On the Harvard Business Review site, search "disruptive innovation" and you will find there are over 670 search results. Most of it is about being the holy grail of business success. This is nothing new. Innovation is what keeps companies thriving. When we think of innovation, many of us assume it's for the new product development team upstairs or the R&D lab in Building 3. This is where the big thinkers huddle to create game-changing products and services.
Let's call it "macro innovation". This is where our special forces come out of secrecy and smash the competition with something unexpected and incredible.
In reality, macro innovation success stories are few and far between. They are risky, hard to accomplish, and not sustainable.
There's a different kind of innovation many of us either forget about or ignore. These are the hundreds or thousands of small innovations that are begging for our attention. They can be found in all organizational departments.
Let's consider calling this "micro innovation". It's the opposite of a massive R&D undertaking.
In 2009, Dr. Atul Gawande and a few medical researchers conducted a study that found that a small change in the operating room that introduced a simple checklist reduced death rates by 40%. The short checklist were 5 things doctors needed to do when inserting central lines to avoid infection.
Dr. Gawande's list looked like this:
- Wash hands with soup.
- Clean patient's skin.
- Cover patient with sterile drapes.
- Wear a mask, hat gown, and gloves.
- Put a sterile dressing over insertion site after line was in.
These steps are no-brainers; they have been known and taught for years. However, it was estimated that 1/3 of the time at least one of these critical steps were skipped. So, Dr. Gawande convinced the administration to make them required with authoritative monitoring by the nurses. The result? Infection rate dropped from 11% to zero, preventing 43 infections, avoiding 8 deaths, and saving the hospital about $2M!
David Champion's Harvard Business Review blog called "Small Changes Make Big Differences" expresses how great an impact a combination of relatively small changes can have. In another article, Susan Gonzalez Ruiz wrote a great post called "Micro-innovation of Small Things". This is where innovation is conducted by each and every member of an organization. And this is where each person can contribute by making small changes that drive improvements.
Imagine an organization with hundreds of thousands of processes. Now imagine most of these being improved with small creative changes over time. The sum of these incremental changes can become as powerful as the smash of the new single idea from R&D.

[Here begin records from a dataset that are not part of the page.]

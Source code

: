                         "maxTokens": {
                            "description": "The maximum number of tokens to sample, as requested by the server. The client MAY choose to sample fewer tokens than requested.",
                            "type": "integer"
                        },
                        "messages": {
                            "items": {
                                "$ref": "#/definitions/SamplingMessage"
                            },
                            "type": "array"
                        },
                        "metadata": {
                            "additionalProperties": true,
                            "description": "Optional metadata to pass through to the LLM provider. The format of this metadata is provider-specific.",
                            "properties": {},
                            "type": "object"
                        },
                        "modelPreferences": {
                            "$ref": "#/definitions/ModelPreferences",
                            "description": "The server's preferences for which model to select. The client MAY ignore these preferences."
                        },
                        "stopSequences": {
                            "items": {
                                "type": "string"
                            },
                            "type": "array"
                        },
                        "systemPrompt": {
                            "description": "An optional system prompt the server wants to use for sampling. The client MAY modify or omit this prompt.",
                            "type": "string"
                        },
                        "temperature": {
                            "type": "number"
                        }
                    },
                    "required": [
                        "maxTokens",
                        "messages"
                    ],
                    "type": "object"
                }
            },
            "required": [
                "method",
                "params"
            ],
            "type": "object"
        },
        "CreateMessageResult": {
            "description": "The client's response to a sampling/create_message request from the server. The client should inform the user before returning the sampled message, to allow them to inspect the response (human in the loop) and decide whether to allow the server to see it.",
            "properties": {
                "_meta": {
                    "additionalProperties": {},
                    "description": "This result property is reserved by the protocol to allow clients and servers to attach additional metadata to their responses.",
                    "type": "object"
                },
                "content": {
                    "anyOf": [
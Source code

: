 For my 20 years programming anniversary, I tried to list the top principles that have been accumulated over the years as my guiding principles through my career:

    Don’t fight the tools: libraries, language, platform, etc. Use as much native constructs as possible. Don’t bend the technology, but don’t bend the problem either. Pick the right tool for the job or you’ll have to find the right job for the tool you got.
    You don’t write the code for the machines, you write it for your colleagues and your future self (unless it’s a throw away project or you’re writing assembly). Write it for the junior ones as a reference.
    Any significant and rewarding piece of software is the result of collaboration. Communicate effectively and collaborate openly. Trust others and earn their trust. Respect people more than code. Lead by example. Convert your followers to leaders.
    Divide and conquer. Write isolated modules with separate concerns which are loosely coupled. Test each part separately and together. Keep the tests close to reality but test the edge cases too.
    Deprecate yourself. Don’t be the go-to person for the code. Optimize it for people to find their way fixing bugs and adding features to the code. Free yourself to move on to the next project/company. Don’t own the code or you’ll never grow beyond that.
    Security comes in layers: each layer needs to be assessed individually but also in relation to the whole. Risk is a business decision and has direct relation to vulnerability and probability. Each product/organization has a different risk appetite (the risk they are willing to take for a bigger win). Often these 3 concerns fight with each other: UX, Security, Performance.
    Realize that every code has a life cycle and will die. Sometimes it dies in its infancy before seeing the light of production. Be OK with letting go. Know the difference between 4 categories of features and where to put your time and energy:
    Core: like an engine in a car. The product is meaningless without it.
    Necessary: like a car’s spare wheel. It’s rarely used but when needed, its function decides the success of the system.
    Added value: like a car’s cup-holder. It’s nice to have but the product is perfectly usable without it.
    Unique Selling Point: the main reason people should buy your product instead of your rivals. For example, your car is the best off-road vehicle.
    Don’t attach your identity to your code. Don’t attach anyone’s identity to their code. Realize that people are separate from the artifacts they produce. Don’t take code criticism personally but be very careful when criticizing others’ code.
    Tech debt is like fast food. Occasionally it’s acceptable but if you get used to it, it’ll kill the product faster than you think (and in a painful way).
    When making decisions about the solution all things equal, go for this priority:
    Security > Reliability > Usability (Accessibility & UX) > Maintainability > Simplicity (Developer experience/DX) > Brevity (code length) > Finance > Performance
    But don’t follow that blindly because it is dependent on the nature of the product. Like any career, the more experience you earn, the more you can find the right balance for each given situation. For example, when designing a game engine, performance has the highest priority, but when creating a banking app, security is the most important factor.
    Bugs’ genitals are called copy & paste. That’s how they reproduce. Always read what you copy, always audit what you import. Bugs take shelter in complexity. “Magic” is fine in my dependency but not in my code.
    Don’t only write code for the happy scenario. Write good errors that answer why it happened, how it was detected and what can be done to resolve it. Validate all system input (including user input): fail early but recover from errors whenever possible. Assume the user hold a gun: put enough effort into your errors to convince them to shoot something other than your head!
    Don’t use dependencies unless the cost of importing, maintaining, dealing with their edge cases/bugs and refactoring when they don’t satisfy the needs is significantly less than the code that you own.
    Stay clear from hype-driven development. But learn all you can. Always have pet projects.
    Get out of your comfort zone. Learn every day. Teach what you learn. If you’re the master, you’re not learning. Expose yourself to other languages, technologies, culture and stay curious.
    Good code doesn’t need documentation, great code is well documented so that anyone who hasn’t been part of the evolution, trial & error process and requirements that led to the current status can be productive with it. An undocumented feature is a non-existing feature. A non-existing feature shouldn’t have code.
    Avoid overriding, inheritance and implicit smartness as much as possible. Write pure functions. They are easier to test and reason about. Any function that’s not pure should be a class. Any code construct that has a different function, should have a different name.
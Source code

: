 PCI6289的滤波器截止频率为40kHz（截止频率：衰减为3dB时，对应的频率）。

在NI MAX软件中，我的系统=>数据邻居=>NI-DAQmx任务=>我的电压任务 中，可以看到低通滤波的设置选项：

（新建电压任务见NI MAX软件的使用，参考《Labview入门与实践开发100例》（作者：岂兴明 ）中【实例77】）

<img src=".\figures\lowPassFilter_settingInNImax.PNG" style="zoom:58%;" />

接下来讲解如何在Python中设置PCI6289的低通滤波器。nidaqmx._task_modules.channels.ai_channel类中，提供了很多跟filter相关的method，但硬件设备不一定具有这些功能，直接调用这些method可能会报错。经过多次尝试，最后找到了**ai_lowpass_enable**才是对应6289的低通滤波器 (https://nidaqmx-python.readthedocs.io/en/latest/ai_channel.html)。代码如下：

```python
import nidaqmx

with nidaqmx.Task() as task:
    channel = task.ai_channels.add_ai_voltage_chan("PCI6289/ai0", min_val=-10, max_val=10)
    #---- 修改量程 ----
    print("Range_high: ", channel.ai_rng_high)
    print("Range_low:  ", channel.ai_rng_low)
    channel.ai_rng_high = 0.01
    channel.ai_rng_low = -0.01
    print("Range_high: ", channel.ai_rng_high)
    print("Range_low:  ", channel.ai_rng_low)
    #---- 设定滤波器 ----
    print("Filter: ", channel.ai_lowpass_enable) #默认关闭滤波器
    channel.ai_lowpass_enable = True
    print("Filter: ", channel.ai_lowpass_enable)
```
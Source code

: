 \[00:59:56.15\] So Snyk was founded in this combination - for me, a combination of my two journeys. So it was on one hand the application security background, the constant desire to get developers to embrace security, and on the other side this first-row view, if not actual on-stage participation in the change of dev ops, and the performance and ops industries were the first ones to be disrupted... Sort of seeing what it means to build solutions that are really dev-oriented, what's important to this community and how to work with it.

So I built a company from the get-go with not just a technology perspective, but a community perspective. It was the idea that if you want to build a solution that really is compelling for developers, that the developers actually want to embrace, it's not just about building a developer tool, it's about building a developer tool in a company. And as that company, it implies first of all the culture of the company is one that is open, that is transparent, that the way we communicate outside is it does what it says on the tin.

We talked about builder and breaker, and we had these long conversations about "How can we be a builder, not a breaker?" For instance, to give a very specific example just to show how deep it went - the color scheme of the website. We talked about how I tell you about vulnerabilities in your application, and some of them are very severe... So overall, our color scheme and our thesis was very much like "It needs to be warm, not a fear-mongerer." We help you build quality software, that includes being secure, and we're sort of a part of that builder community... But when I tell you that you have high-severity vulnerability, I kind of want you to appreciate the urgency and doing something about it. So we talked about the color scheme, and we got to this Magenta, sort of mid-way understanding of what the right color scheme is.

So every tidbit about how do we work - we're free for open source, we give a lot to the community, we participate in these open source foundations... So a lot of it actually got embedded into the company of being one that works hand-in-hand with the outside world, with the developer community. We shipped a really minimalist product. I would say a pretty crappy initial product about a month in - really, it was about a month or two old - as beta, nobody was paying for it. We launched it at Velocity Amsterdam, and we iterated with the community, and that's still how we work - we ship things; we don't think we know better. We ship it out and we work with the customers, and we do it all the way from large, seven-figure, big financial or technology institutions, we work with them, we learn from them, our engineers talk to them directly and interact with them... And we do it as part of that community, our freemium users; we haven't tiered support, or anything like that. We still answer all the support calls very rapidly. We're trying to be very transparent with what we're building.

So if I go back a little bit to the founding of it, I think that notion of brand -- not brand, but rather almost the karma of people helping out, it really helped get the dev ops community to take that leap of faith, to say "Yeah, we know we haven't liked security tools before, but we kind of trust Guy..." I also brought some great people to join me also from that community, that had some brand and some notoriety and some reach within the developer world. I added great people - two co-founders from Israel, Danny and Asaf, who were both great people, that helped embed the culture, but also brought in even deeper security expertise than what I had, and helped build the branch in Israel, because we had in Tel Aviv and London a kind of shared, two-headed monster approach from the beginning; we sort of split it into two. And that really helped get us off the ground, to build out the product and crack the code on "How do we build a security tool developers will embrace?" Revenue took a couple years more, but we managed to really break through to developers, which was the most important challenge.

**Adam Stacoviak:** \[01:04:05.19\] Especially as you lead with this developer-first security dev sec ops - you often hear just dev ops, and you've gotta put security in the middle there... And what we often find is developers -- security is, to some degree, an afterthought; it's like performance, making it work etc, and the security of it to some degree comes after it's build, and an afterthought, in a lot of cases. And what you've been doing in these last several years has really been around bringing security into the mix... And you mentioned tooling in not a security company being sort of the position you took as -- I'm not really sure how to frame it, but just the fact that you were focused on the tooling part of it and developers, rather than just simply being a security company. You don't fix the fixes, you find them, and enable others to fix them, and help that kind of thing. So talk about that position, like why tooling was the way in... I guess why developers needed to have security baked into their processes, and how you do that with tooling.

What's really cool is that all of us in any department can play a role with innovation. How do we get started when we're trained to realize that innovation is really hard, impossible, or scary? The R&D engineers thrive on discovery and change. The rest of us tend to hide under a rock.
Three steps to micro innovation. The following is a bottom up approach about tackling minor tweaks that can improve something on a small scale. No buy-in necessary.
- Acknowledge that change can be stupidly simple. Most of us working with daily business processes usually see the small gaps, weak links, and minor dysfunctions. These inadequate process components are many times repeated over and over. Look at them, even the obvious ones that we tend to ignore.
- Grab one tiny dysfunction by the neck and punch it. Pin point only one small part of the process and make a tweak to improve it. The smaller the innovation, the easier to slide it in without any disruption, committee review, or approval.
- Repeat steps 1 and 2 one hundred times. Multiply a person's one-hundred tiny changes by the number of people in your organization and visualize the real impact it can make to your market position.
The powerful micro-innovation multiplier can not only make a huge difference, but it is much more sustainable than the one-off big bang from R&D. Of course, the real secret sauce is to turn this approach into your corporate culture and that takes time along with executive commitment and sponsorship. But, that's another story.